Your objective ::
Both the line below containing "simplicity, we empirically" and the line containing "layers, where each", along with every line between them, should be repeated exactly; no other line belongs in the answer.

BEGIN Data excerpts

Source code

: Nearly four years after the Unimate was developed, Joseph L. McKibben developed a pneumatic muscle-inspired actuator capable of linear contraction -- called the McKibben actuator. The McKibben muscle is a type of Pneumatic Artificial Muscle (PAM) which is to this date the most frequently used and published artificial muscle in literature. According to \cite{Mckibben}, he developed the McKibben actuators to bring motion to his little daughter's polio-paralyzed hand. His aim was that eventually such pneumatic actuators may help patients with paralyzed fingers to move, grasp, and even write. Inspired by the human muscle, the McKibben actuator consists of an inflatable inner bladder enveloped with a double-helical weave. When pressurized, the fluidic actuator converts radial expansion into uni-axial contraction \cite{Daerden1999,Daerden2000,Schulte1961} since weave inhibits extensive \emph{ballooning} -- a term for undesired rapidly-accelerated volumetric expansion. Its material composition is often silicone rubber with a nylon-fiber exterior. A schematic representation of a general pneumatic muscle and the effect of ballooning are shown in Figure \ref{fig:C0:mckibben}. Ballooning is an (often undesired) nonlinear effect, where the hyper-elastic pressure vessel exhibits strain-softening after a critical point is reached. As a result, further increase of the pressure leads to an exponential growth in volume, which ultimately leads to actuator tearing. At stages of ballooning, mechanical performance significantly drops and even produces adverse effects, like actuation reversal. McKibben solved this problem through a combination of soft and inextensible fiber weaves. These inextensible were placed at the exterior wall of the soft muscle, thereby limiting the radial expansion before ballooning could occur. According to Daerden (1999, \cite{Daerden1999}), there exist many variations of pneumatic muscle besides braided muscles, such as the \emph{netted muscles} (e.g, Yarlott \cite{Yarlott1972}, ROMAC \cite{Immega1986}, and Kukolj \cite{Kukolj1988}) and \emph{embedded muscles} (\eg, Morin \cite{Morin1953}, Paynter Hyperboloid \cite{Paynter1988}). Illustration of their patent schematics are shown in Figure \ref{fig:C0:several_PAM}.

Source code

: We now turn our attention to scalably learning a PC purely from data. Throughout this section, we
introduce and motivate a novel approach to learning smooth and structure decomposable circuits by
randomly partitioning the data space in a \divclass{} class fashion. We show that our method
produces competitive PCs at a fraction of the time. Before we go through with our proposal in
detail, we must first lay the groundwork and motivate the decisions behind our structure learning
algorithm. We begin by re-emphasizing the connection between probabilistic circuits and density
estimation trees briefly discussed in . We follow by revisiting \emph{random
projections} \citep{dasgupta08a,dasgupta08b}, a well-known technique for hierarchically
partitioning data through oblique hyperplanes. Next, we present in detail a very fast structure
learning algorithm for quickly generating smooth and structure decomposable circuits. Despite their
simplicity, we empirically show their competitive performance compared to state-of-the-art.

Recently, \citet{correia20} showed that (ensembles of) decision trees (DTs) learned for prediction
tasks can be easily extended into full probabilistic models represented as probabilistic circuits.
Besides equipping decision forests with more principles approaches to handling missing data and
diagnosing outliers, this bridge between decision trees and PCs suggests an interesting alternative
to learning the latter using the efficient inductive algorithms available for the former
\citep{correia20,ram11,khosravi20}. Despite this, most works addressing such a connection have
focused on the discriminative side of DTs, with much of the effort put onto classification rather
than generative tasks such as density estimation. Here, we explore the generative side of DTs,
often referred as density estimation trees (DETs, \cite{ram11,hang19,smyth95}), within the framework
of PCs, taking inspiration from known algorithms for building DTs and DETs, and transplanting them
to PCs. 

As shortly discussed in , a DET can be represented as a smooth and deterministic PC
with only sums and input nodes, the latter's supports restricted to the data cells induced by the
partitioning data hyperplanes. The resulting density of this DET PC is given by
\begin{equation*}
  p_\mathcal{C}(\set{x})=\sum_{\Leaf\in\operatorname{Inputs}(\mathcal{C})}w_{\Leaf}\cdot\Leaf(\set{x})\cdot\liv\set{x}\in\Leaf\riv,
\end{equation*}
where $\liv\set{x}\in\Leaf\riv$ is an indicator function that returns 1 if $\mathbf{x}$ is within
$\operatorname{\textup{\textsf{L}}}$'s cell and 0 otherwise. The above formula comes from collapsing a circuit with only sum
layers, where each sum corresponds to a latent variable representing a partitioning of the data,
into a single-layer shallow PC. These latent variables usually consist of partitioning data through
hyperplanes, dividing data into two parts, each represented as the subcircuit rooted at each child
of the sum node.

END Data excerpts
BEGIN Data excerpts

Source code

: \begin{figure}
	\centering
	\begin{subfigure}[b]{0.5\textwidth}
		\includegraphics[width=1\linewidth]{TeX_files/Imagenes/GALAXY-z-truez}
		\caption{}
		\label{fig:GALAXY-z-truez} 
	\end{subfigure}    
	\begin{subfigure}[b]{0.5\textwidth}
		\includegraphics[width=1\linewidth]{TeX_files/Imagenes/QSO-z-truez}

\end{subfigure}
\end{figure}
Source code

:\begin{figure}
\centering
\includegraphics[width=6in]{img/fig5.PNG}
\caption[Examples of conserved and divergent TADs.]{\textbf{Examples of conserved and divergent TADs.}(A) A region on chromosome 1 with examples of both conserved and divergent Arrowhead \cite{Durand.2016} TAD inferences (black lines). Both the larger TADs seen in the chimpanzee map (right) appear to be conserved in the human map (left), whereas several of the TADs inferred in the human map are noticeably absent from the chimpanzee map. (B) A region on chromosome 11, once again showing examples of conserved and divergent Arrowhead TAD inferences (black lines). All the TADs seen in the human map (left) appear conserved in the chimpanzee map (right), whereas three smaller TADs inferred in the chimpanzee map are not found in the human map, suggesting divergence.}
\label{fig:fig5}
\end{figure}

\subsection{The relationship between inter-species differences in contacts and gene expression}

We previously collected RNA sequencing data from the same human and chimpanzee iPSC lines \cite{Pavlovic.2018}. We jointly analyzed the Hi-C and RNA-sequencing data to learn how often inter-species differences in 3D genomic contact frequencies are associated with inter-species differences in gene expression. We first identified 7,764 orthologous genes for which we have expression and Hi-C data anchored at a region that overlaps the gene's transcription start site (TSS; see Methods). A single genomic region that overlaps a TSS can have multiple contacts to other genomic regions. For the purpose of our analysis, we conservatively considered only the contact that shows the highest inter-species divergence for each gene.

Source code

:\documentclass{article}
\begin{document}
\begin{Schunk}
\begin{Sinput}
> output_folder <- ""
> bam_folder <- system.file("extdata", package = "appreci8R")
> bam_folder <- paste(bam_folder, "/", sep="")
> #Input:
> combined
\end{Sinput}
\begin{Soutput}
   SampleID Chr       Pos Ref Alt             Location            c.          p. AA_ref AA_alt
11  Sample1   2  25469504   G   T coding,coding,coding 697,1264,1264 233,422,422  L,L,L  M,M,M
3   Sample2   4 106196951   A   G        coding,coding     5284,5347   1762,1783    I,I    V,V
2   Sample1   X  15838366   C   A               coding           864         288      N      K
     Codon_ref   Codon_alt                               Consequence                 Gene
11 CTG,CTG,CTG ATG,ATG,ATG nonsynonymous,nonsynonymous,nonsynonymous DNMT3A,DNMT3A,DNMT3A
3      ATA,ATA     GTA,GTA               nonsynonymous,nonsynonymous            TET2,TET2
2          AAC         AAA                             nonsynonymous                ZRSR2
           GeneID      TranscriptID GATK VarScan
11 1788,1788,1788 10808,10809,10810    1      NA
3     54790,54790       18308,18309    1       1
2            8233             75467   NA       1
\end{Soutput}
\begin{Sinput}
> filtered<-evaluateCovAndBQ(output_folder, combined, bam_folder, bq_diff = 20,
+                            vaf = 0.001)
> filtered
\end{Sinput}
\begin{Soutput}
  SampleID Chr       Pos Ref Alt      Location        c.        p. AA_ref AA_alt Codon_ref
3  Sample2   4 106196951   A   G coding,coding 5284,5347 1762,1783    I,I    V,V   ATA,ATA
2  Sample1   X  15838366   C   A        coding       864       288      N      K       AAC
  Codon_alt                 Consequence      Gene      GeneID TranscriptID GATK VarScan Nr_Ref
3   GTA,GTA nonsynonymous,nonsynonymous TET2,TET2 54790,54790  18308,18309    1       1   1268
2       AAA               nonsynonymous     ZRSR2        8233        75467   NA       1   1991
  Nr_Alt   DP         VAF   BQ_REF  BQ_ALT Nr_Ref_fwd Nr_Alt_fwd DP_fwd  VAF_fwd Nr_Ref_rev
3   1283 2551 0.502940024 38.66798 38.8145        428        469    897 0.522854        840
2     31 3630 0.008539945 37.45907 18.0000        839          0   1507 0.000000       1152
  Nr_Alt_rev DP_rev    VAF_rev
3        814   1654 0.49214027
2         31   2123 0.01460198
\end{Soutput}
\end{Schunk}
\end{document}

END Data excerpts

The answer ::
simplicity, we empirically show their competitive performance compared to state-of-the-art.

Recently, \citet{correia20} showed that (ensembles of) decision trees (DTs) learned for prediction
tasks can be easily extended into full probabilistic models represented as probabilistic circuits.
Besides equipping decision forests with more principles approaches to handling missing data and
diagnosing outliers, this bridge between decision trees and PCs suggests an interesting alternative
to learning the latter using the efficient inductive algorithms available for the former
\citep{correia20,ram11,khosravi20}. Despite this, most works addressing such a connection have
focused on the discriminative side of DTs, with much of the effort put onto classification rather
than generative tasks such as density estimation. Here, we explore the generative side of DTs,
often referred as density estimation trees (DETs, \cite{ram11,hang19,smyth95}), within the framework
of PCs, taking inspiration from known algorithms for building DTs and DETs, and transplanting them
to PCs. 

As shortly discussed in , a DET can be represented as a smooth and deterministic PC
with only sums and input nodes, the latter's supports restricted to the data cells induced by the
partitioning data hyperplanes. The resulting density of this DET PC is given by
\begin{equation*}
  p_\mathcal{C}(\set{x})=\sum_{\Leaf\in\operatorname{Inputs}(\mathcal{C})}w_{\Leaf}\cdot\Leaf(\set{x})\cdot\liv\set{x}\in\Leaf\riv,
\end{equation*}
where $\liv\set{x}\in\Leaf\riv$ is an indicator function that returns 1 if $\mathbf{x}$ is within
$\operatorname{\textup{\textsf{L}}}$'s cell and 0 otherwise. The above formula comes from collapsing a circuit with only sum
layers, where each sum corresponds to a latent variable representing a partitioning of the data,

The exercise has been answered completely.